Having built an essential SMILES feature on the shaky ground of Hückel's rule, three paths forward are now open: (1) do nothing; (2) refine Hückel's rule; or (3) replace Hückel's rule with something better.
Doing nothing is always an option. The current status quo has persisted for decades and may continue to work for several more. However, leaving this issue open will undermine any attempts to standardize SMILES, just as it did with OpenSMILES.
Alternatively, we can think of ways to adapt Hückel's rule. For example, Platt introduced a "perimeter rule" as a way to deal with fused benzenoid systems:
We define this group of hydrocarbons as follows. Every planar conjugated system has certain carbon atoms at the edge of the system which we may call "perimeter carbons." In a cata-condensed system or in a polyene, every carbon is on the perimeter (Fig. 6, hexatriene, anthracene). In a pericondensed system such as pyrene, there are additional carbons inside. If the perimeter carbons were removed, some or all of these additional carbons would lie on the new perimeter. These we may call "second-perimeter carbons." If the system is large enough, we may remove these carbons also, and have "third-perimeter carbons" within, and so on.

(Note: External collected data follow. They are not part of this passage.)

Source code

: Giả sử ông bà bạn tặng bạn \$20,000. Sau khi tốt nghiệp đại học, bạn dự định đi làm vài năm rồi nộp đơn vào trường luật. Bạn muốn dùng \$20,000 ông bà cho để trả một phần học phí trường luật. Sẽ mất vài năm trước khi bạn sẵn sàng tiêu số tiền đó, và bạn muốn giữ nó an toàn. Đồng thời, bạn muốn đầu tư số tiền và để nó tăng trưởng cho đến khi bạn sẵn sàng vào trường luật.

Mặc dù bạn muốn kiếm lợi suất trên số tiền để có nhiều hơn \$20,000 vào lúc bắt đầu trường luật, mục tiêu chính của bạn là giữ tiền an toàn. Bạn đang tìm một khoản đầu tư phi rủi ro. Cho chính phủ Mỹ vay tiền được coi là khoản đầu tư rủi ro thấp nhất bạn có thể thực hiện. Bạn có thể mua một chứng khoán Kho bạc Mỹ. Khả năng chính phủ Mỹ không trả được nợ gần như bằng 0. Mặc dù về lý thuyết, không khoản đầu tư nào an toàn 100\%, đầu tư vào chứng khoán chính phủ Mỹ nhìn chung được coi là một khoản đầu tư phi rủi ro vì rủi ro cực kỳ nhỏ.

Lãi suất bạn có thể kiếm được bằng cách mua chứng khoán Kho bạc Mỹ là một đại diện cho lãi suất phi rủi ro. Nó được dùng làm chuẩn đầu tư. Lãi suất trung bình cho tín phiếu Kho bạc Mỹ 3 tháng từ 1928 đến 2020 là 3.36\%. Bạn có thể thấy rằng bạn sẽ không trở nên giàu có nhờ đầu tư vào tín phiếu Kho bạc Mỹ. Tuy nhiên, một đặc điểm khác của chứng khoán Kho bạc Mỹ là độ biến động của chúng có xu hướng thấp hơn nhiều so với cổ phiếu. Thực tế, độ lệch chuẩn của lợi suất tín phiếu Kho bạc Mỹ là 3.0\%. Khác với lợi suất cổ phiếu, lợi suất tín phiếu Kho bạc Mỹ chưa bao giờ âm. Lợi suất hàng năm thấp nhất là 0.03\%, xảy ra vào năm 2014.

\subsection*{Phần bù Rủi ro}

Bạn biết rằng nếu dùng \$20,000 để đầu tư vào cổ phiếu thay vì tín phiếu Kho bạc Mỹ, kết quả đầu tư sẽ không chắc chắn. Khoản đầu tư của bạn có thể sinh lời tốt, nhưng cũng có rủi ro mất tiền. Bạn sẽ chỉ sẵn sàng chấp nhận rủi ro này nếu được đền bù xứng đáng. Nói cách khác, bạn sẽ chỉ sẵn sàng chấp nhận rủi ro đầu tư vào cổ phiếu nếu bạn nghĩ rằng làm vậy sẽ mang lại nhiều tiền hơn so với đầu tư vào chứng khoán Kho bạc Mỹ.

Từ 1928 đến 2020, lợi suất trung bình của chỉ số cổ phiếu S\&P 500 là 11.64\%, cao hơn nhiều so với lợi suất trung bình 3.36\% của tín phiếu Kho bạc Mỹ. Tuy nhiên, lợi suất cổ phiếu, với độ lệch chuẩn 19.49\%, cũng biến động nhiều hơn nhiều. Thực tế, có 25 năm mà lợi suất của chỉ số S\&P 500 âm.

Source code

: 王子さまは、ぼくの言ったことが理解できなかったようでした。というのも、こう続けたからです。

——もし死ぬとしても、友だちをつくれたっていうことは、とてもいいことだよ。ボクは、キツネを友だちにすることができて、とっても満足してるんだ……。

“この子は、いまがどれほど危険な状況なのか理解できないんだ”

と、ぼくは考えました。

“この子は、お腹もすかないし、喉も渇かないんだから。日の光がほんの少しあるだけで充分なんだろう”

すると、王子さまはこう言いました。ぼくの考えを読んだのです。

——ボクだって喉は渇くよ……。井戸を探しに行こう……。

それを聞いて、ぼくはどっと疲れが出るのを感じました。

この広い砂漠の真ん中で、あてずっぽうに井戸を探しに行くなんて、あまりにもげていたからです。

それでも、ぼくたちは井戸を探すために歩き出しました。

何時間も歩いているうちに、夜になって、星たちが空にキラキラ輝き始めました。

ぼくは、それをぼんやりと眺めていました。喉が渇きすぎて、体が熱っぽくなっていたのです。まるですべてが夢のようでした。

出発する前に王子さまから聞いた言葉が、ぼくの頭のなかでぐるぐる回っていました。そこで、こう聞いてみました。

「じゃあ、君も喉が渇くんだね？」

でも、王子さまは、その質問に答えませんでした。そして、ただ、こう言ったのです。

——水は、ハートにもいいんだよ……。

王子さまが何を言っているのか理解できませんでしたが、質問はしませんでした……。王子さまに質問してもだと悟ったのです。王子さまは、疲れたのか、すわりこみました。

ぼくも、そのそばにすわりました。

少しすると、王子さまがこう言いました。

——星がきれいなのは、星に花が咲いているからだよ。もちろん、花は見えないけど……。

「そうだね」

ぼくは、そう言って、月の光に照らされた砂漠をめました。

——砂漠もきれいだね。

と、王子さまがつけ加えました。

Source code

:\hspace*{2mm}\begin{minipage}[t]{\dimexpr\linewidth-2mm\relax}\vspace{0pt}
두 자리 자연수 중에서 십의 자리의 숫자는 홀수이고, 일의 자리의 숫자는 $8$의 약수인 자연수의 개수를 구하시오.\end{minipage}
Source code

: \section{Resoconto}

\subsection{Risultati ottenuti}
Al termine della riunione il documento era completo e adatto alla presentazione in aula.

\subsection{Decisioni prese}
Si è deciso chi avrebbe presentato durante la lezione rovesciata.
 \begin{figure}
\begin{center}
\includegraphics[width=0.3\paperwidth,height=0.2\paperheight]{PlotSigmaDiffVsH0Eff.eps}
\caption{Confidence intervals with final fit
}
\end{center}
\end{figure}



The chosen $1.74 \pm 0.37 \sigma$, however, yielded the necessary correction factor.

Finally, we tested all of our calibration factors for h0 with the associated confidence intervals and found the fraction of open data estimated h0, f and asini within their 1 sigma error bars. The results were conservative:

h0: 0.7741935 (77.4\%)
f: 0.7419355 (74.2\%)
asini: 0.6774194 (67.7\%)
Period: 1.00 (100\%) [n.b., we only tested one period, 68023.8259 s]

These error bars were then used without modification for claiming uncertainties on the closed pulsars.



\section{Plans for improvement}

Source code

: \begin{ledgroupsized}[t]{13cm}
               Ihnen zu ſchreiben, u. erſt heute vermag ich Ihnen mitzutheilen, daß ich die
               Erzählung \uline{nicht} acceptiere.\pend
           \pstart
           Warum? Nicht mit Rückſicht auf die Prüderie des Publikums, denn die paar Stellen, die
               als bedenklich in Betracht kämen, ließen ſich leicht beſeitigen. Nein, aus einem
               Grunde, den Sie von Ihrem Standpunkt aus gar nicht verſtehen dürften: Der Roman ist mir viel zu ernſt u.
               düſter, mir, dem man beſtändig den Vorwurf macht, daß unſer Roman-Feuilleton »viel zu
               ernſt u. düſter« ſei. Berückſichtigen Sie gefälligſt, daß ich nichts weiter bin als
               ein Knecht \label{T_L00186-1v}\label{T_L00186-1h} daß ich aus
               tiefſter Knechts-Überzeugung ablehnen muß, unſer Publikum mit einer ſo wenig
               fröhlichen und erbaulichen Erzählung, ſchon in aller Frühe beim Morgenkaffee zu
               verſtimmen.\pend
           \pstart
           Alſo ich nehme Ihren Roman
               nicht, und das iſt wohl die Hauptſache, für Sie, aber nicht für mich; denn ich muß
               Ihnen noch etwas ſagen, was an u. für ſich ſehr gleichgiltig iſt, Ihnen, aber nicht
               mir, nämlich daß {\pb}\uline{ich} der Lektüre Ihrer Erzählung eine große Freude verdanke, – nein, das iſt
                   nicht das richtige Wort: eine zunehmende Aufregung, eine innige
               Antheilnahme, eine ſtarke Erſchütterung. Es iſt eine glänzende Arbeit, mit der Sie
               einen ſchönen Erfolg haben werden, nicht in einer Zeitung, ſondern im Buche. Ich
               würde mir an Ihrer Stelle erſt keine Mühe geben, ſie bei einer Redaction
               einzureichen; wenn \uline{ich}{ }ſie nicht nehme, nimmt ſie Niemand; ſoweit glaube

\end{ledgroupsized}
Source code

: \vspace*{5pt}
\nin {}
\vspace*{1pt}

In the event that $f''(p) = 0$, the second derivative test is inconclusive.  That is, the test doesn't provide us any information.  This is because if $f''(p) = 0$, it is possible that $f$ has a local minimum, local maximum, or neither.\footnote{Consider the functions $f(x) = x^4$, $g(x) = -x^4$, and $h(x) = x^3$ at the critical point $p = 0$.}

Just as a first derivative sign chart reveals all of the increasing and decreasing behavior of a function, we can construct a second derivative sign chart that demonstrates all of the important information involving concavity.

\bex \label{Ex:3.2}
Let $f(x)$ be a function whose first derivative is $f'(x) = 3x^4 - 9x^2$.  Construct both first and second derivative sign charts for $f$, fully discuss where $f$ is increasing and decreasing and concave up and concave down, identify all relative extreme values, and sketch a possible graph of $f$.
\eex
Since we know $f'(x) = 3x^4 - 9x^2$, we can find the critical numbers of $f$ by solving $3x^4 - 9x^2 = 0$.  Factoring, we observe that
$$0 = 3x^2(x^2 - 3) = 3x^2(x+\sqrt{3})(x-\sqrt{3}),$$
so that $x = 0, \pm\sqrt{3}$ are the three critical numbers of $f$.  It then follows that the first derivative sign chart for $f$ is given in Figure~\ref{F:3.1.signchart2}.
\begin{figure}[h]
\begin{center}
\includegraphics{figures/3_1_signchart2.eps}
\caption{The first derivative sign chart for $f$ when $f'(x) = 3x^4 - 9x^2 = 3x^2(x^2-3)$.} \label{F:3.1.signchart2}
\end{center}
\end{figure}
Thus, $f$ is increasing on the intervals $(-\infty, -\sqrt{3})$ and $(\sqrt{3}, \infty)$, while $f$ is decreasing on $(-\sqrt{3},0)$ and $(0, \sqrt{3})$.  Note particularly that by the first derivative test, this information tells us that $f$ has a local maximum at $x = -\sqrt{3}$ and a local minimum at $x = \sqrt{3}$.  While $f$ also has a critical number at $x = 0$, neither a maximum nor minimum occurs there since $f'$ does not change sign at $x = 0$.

As noted by Randić, however, counterexamples to this approach are not hard to find.
Mostly forgotten by organic chemistry and cheminformatics, Clar's Sextet Rule offers another approach. As noted by Solà in a 2013 review:
Clar's rule states that the Kekulé resonance structure with the largest number of disjoint aromatic π-sextets, i.e., benzene-like moieties, is the most important for characterization of properties of polycyclic aromatic hydrocarbons (PAHs). Aromatic π-sextets are defined as six π-electrons localized in a single benzene-like ring separated from adjacent rings by formal CC single bonds.
Unfortunately Clar's Rule creates a situation not unlike the one arising from a Smallest Set of Smallest Rings: non-uniqueness. Multiple Clar structures are possible for some molecules.
In their current form, Clar's sextet and Platt's perimeter may alleviate some friction between SMILES and Hückel's rule, but the issues of electron counting, geometry, and hybridization remain.
Replacing Hückel's Rule
An alternative to tweaking Hückel's rule is to replace it altogether. Cutting the cord has the advantage of specificity. Rules for setting the
aromatic flag could reflect the needs of SMILES itself, rather than those of other applications as is currently the case.
The first step is to recall the original purpose of the
aromatic flag: to enable canonicalization. Unless a bonding arrangement interferes with canonicalization, there's little reason for automated writers to set the
aromatic flag at all. And as noted previously, setting the
aromatic flag isn't even necessary for canonicalization. Pure valence bond representations can be canonicalized using similar procedures to those used when setting the
Nevertheless, some writers will insist on setting the
aromatic flag. The question then becomes, what specific guidance for doing so will ensure that the resulting string can be faithfully interpreted by all SMILES readers?
This is where the delocalization subgraph can come in. Think of it as a way to encode a perfect matching, without specifying one in particular. As explained previously, a perfect matching is a subgraph in which every node has degree one. Chemists will immediately recognize the connection to electron delocalization in the sense that the edges of a perfect matching over a delocalization subgraph become double bonds. Moreover, this process is reversible.
This just leaves the problem of constructing a delocalization subgraph from a valence bond graph. Only cyclic subgraphs cause the kind of electron delocalization relevant to SMILES canonicalization. So a reasonable starting point would be to start with the set of all cycles.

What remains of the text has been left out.